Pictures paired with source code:
____

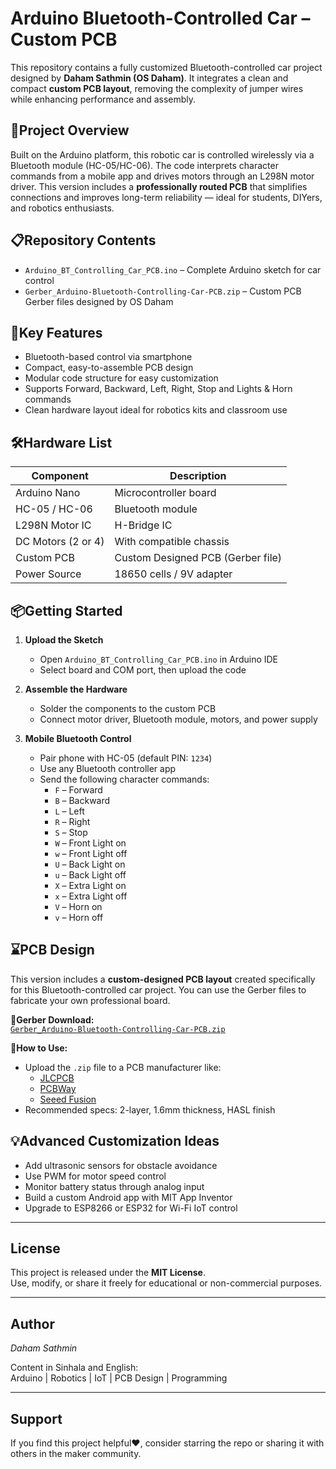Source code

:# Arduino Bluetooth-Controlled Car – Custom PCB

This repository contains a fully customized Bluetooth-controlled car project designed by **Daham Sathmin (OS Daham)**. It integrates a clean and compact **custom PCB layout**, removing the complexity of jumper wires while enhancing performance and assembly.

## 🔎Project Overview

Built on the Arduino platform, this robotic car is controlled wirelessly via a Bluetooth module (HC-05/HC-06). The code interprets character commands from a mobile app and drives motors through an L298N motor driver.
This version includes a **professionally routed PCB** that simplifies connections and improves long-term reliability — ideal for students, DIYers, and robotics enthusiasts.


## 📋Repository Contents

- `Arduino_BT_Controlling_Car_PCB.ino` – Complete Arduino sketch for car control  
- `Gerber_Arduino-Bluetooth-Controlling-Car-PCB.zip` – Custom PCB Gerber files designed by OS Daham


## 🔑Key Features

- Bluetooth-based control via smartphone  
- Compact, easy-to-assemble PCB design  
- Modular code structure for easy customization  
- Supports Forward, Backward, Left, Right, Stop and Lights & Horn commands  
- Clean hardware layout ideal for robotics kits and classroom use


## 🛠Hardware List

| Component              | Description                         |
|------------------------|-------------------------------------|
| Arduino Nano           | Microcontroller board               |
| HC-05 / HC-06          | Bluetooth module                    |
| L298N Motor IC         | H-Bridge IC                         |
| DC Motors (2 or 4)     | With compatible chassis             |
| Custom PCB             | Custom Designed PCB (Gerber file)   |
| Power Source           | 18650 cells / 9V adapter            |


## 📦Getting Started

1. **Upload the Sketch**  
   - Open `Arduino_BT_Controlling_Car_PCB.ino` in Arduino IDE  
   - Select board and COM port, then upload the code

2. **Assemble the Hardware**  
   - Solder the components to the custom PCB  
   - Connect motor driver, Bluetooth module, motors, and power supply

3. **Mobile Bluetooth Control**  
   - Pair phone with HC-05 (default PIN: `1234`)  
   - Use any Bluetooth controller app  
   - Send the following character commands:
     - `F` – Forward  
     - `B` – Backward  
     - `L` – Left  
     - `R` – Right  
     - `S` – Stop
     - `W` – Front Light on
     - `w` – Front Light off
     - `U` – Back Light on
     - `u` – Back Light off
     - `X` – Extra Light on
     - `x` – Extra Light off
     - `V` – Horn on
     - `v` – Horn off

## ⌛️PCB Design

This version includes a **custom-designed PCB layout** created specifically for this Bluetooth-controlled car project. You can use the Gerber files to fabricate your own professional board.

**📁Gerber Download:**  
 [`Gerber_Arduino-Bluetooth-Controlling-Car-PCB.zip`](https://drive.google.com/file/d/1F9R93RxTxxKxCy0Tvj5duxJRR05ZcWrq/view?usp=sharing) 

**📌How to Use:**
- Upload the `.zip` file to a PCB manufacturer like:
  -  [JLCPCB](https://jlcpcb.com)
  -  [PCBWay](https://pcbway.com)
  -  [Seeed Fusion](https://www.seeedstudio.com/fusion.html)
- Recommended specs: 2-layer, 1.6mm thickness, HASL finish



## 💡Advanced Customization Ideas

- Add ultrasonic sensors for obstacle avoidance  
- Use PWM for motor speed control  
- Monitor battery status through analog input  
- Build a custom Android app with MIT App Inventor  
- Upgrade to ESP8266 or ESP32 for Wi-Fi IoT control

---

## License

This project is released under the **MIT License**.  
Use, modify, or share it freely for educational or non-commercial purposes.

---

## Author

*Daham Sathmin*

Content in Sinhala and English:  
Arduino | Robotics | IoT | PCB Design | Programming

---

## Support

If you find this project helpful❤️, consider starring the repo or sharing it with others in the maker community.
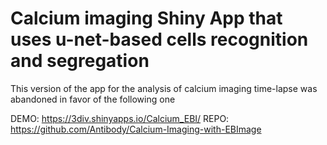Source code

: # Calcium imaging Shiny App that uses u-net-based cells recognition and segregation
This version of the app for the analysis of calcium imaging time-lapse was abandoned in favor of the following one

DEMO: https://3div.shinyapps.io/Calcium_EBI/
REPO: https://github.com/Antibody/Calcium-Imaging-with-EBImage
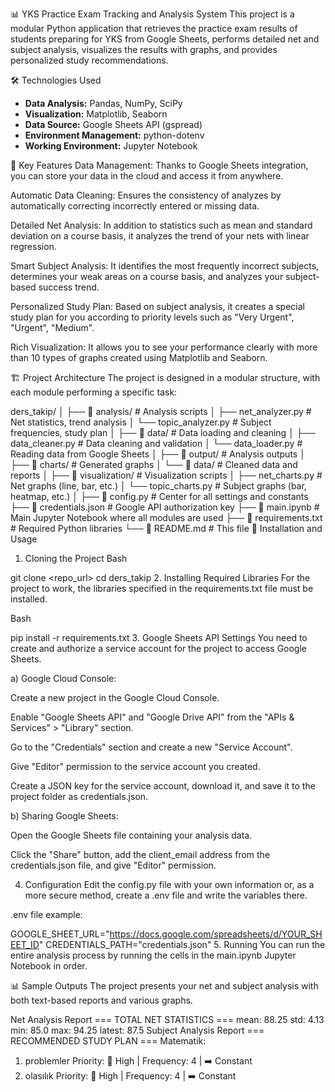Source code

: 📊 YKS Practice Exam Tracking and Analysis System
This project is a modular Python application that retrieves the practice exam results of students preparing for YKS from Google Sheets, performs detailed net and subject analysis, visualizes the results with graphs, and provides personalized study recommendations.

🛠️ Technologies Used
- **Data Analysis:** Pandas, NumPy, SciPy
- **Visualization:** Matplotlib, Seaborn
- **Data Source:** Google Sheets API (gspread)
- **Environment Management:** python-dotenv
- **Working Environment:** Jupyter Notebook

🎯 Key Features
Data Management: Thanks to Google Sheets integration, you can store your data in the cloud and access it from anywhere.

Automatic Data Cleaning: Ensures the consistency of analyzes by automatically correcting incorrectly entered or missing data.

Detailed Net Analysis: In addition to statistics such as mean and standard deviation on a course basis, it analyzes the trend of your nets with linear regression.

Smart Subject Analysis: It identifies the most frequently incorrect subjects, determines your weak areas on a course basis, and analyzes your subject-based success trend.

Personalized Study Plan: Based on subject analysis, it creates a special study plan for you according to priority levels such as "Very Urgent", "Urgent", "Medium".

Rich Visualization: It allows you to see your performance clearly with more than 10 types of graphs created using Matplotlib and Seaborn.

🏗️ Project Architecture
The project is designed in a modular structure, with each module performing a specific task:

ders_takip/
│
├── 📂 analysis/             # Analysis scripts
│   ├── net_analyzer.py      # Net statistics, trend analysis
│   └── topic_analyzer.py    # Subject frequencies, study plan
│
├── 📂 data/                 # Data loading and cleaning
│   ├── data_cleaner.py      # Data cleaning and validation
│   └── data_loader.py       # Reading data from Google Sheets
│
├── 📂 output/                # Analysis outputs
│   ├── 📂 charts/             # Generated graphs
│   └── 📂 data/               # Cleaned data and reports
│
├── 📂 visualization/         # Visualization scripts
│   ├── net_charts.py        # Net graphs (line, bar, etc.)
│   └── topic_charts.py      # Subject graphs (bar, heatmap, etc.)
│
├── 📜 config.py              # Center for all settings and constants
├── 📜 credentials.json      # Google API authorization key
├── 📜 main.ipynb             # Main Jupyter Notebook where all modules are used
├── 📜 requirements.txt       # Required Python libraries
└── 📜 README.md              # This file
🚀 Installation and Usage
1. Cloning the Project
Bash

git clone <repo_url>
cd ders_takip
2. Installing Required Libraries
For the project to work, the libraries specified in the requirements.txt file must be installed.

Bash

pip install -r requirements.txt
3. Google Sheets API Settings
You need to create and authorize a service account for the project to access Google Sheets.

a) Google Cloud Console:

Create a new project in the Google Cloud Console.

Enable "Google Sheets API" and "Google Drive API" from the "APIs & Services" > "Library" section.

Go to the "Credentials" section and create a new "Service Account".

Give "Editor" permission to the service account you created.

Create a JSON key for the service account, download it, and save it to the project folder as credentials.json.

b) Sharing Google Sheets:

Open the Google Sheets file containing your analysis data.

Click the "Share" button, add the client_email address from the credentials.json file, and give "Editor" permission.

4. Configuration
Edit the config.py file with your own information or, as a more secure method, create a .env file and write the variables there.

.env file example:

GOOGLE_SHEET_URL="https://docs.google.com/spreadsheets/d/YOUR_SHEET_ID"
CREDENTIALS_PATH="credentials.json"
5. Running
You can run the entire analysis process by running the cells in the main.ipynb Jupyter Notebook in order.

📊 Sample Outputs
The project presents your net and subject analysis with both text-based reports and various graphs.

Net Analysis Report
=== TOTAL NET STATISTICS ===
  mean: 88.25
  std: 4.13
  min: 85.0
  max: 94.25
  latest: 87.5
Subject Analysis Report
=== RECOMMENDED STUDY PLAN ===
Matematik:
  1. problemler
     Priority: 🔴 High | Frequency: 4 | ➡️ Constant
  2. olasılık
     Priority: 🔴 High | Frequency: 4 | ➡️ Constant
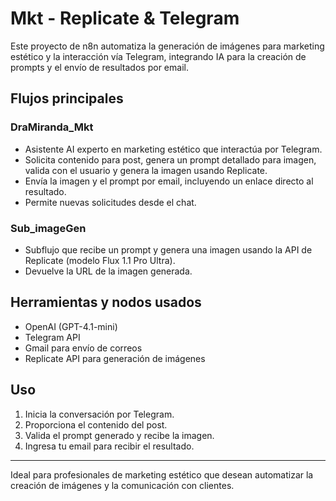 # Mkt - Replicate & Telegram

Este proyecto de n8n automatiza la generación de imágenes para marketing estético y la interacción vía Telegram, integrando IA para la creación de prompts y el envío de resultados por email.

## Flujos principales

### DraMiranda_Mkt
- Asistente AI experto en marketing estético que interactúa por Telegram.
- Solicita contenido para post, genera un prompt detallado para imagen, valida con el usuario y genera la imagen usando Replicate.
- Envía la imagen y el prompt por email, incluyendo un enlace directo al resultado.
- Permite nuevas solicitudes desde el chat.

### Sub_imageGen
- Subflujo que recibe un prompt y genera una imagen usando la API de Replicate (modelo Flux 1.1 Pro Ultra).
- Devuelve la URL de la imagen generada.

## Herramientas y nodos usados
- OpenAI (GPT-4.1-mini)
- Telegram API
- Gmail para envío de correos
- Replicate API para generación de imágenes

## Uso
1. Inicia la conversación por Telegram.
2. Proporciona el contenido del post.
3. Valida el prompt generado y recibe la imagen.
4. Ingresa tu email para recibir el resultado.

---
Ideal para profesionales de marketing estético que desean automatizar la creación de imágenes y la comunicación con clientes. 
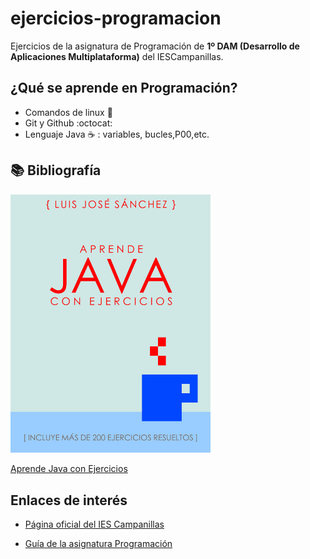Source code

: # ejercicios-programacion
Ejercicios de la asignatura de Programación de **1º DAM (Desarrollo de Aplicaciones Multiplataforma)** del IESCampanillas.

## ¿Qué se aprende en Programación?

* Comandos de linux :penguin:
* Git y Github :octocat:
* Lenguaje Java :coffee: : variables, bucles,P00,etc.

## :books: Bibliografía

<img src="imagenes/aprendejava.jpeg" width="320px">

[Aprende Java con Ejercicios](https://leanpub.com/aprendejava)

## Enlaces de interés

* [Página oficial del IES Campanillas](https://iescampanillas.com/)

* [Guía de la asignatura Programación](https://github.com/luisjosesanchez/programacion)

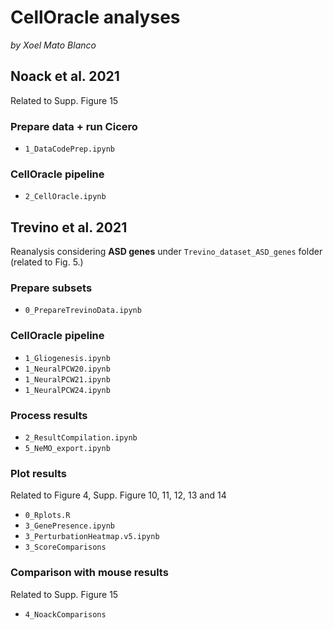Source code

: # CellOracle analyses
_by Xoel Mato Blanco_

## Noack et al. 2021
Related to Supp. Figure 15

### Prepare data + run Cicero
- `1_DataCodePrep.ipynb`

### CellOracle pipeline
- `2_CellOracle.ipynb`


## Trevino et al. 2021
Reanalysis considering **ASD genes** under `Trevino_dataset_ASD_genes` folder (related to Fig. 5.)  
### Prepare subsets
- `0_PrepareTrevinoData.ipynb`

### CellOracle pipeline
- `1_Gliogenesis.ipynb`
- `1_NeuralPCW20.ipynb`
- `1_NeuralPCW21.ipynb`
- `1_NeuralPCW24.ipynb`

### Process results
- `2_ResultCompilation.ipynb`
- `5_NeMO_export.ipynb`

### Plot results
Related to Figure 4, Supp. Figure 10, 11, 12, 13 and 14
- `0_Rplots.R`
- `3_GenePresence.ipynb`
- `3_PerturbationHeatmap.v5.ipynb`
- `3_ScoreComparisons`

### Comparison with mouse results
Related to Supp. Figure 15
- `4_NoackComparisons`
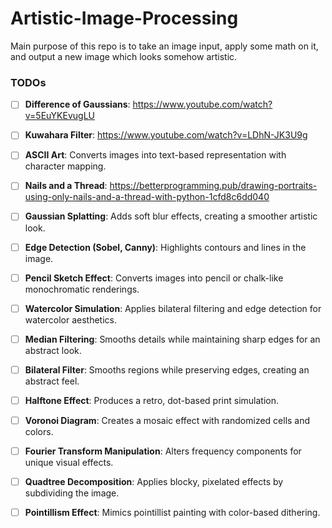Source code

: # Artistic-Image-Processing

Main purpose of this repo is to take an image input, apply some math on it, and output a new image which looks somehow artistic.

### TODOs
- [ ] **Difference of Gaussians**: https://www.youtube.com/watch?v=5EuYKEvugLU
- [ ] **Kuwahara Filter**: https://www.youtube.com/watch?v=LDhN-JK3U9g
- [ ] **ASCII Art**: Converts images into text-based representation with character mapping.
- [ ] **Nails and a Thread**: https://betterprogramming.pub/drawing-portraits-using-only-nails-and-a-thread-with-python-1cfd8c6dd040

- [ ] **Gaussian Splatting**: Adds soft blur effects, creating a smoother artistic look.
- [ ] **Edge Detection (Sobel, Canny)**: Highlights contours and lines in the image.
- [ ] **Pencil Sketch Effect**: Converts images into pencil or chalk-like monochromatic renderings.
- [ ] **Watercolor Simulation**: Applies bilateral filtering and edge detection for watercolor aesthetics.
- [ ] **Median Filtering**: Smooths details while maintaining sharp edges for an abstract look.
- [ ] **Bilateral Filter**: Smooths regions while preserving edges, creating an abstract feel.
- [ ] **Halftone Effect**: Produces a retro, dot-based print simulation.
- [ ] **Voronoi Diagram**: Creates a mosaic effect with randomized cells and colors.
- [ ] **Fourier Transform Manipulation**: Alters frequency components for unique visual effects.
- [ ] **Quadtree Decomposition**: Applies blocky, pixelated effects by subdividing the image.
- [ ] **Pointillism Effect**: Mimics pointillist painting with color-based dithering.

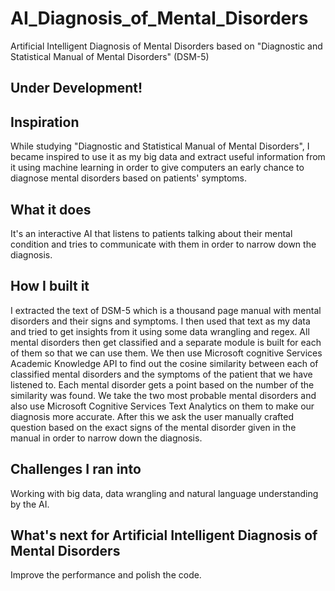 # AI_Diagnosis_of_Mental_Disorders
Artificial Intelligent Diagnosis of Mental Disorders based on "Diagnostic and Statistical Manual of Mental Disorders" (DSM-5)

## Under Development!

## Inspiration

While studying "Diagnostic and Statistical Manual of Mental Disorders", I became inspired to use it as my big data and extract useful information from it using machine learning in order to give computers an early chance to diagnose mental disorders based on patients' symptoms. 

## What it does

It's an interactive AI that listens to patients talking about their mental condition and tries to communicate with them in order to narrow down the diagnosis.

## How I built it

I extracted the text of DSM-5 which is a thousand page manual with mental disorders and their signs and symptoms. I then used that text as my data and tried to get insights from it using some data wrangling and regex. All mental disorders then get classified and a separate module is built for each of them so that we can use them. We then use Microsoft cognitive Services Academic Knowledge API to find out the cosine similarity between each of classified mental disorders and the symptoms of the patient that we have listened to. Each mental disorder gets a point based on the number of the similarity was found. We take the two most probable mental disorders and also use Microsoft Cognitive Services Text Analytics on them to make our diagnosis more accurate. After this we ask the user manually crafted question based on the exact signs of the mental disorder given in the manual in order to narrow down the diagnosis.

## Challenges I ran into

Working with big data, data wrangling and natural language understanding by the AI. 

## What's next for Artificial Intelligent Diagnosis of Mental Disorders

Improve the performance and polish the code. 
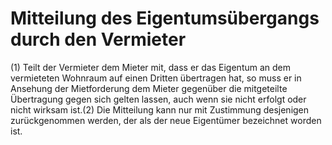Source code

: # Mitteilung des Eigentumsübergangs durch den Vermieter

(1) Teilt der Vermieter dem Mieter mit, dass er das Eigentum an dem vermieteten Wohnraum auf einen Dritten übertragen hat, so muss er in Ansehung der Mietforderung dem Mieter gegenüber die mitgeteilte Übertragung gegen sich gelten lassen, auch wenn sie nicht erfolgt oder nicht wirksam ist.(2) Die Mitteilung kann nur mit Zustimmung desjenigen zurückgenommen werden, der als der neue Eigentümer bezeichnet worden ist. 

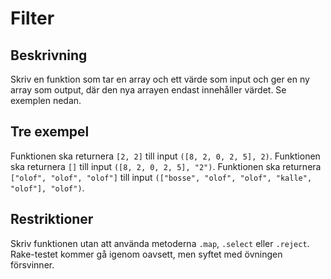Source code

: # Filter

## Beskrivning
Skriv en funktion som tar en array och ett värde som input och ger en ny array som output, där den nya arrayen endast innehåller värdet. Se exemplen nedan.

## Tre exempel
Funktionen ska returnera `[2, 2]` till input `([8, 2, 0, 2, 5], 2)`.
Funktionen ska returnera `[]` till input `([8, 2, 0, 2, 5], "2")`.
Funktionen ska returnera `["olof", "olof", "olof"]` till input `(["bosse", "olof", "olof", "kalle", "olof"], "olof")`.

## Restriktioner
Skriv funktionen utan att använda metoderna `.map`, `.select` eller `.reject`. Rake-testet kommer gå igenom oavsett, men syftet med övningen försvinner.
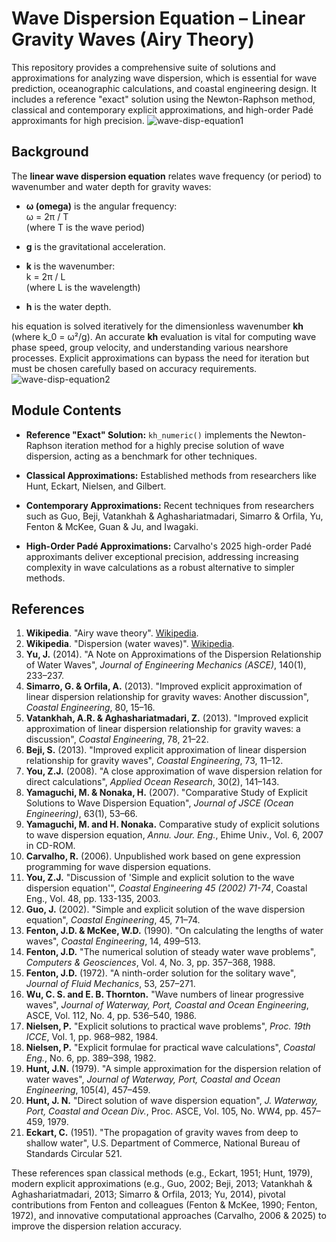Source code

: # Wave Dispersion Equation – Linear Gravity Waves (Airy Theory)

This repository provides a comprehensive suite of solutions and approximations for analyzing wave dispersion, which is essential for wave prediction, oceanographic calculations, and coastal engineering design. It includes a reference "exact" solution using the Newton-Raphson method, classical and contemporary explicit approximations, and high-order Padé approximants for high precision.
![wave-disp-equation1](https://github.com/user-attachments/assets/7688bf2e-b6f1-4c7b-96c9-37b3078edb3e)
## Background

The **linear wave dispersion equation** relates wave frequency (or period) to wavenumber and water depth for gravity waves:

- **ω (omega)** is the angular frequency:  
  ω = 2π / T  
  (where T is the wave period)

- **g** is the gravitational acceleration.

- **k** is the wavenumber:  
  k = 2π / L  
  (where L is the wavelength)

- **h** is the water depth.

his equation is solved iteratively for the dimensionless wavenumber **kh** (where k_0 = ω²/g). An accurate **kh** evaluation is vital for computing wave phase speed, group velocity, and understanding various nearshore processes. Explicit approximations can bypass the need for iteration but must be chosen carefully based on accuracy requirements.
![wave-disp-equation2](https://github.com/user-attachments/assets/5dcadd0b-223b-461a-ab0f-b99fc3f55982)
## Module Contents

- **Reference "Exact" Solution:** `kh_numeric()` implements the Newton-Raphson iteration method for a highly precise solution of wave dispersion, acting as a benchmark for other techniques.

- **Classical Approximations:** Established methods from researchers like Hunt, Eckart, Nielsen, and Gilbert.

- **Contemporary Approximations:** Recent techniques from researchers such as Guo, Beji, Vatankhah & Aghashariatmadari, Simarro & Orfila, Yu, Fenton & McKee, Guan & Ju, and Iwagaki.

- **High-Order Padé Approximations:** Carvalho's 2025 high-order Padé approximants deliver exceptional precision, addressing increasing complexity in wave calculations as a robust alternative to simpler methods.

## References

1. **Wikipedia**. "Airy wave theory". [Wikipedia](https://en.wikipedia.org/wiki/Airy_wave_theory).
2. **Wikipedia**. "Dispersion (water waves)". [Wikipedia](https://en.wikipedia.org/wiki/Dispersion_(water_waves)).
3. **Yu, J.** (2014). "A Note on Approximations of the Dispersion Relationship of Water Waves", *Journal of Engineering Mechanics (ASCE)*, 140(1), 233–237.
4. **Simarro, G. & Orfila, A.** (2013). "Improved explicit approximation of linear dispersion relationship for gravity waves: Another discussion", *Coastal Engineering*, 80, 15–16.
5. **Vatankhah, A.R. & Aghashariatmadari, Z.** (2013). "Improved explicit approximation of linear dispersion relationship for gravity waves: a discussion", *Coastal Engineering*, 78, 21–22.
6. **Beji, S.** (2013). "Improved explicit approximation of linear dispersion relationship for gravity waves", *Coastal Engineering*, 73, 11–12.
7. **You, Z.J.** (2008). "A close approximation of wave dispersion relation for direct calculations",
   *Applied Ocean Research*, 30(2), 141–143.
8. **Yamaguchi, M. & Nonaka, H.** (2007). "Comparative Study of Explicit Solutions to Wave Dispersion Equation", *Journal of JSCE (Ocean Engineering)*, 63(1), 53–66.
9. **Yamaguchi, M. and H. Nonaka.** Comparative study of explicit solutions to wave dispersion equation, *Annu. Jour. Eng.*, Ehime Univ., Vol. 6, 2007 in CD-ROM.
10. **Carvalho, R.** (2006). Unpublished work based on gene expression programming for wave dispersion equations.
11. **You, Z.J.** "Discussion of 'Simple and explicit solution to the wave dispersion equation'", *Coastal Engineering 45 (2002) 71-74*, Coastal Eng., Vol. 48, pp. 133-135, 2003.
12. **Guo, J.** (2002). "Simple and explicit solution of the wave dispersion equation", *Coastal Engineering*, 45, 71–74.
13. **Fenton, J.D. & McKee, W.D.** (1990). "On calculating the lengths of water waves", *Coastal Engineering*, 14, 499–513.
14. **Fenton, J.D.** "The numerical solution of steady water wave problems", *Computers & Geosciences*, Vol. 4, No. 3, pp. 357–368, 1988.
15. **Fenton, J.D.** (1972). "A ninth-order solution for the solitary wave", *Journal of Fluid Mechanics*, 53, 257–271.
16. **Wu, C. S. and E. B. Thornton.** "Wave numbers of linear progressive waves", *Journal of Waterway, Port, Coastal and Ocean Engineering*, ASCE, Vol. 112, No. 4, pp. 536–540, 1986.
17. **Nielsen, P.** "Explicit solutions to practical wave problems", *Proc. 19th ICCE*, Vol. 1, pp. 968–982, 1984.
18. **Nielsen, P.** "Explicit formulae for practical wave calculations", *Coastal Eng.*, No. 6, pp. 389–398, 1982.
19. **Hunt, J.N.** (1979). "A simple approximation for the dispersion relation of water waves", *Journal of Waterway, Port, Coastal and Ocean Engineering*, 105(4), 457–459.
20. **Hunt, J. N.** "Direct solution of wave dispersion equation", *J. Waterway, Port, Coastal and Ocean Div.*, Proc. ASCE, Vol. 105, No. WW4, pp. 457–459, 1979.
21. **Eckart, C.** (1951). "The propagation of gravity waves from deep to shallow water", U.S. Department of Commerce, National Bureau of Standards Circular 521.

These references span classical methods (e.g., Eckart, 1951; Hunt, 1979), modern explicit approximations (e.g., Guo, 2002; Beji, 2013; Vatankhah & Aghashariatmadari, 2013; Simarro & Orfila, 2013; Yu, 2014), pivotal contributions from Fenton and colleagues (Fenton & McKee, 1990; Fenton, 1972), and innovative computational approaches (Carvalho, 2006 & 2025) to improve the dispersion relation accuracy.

____

Exercise instructions:
Considering only lines that contain the word "assets", say how many there are in the data, with no other text.

Answer to the problem:
2